Opposition groups scramble just to keep up with the rapid changes. But unlike the ruling former communist (now socialist) party, they must start from scratch.

``No one was prepared for this,'' says Csaba Kiss, a founder and spokesman for the Democratic Forum.

The Democratic Forum is the largest of the opposition groups: It claims more than 20,000 members. The group can be described as a middle-of-the-road coalition, in which everyone except those on the far right and the far left can be found. Its program calls for the dismantling of the state sector.

Mr. Kiss has never before been politically active; he was never a member of the illegal opposition. Kiss wants parliamentary elections to be held no later than next March.

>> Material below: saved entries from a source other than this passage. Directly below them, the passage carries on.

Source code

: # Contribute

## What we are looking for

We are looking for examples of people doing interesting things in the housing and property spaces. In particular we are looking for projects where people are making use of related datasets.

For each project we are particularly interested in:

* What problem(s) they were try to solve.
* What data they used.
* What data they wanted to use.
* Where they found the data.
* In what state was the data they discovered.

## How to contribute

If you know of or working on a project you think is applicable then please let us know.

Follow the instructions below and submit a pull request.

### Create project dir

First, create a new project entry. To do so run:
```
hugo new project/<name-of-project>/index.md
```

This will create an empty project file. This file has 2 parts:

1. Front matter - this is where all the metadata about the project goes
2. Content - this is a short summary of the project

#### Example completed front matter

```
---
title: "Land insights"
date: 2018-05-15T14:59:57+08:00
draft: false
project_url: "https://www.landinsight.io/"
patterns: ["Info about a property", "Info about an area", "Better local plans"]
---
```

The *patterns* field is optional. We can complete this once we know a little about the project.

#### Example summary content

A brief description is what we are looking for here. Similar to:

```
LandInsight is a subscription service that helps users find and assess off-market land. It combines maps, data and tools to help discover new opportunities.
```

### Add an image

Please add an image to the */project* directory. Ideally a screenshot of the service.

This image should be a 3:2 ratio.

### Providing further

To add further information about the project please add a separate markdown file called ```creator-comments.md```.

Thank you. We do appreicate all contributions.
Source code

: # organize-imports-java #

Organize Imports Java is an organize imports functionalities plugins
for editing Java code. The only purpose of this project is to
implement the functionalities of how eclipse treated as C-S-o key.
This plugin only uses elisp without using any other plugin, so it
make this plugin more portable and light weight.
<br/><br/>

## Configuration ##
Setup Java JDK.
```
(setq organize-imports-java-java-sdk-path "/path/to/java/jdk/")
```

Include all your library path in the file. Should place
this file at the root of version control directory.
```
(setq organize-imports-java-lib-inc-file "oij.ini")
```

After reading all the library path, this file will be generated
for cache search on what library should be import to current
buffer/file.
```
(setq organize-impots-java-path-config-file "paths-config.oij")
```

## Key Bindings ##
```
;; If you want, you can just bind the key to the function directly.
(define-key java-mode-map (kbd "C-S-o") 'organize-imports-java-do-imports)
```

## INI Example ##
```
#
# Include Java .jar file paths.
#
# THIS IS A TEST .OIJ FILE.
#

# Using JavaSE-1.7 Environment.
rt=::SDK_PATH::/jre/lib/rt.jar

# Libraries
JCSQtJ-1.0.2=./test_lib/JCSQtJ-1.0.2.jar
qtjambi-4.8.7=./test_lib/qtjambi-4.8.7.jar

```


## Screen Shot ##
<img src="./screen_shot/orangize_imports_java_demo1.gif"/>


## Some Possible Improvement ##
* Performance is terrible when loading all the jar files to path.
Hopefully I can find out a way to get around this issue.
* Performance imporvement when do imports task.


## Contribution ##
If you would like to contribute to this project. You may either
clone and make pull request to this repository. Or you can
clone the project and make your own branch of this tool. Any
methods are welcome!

``For the stability of Hungary, the elections should be held as soon as possible,'' he said. ``With an unstable Hungary, there is a greater risk for a Soviet intervention.''

Kiss hastens to add, however, that an even greater danger today in Hungary is the weak economy and the passivity of the people. They need a new attitude a feeling of responsibility for themselves and what is happening in Hungary, he says.

The Democratic Forum is only one of at least nine opposition groups trying to organize themselves into political parties.

These include the Alliance of Free Democrats (a group of intellectuals which stands a bit to the left of the Democratic Forum) and the Federation of Young Democrats (a national youth organization that seeks parliamentary democracy and a market economy along with strong social programs).